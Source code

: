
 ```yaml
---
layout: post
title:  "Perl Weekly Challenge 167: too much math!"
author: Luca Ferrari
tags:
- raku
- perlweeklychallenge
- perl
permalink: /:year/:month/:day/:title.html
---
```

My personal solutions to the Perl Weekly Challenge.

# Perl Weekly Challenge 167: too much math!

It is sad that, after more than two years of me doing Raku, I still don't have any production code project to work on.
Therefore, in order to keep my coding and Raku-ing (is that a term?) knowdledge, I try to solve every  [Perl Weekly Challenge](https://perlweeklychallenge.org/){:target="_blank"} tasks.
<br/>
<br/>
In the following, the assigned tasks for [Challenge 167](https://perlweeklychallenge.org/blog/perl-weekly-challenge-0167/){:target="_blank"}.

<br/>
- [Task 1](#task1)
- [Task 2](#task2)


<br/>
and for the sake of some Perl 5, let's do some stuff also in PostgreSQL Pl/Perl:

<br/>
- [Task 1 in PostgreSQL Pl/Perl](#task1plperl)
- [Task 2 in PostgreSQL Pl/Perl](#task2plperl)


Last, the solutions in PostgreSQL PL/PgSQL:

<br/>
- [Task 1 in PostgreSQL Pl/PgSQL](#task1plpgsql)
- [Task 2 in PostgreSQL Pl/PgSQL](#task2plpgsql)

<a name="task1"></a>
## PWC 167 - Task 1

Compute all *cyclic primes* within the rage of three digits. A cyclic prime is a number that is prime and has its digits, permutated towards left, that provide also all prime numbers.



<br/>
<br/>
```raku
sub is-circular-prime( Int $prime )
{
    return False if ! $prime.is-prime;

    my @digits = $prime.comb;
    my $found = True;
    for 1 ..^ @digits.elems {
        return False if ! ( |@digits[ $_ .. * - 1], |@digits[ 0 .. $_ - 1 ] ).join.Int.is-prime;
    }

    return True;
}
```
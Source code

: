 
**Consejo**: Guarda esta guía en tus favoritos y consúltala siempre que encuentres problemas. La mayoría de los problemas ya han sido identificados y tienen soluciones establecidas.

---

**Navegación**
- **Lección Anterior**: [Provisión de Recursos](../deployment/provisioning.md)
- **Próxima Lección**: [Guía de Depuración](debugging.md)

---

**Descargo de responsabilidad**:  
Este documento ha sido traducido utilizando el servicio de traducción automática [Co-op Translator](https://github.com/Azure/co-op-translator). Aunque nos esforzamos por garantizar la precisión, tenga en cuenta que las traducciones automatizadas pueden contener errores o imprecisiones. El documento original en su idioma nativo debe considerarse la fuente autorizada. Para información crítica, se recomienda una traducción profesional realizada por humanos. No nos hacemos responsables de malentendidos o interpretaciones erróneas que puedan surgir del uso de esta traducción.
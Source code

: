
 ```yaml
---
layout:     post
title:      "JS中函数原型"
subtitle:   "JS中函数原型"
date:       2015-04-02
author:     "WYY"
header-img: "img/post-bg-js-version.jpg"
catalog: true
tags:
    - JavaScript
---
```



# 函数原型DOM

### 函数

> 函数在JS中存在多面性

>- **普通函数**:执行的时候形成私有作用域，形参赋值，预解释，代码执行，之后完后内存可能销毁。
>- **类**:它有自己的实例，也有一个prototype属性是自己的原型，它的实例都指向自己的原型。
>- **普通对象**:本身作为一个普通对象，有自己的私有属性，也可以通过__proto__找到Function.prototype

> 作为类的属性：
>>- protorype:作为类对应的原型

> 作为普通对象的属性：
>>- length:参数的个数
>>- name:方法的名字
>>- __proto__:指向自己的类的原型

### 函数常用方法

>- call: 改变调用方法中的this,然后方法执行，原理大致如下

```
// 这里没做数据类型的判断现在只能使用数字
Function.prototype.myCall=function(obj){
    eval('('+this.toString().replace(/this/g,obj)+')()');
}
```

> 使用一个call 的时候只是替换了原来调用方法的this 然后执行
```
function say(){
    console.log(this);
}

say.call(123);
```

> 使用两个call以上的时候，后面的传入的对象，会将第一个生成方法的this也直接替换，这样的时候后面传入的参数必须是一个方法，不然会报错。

**********

Exercise objective:
Copy every line of the listing containing the string "Lección".

Solution to this problem:
- **Lección Anterior**: [Provisión de Recursos](../deployment/provisioning.md)
- **Próxima Lección**: [Guía de Depuración](debugging.md)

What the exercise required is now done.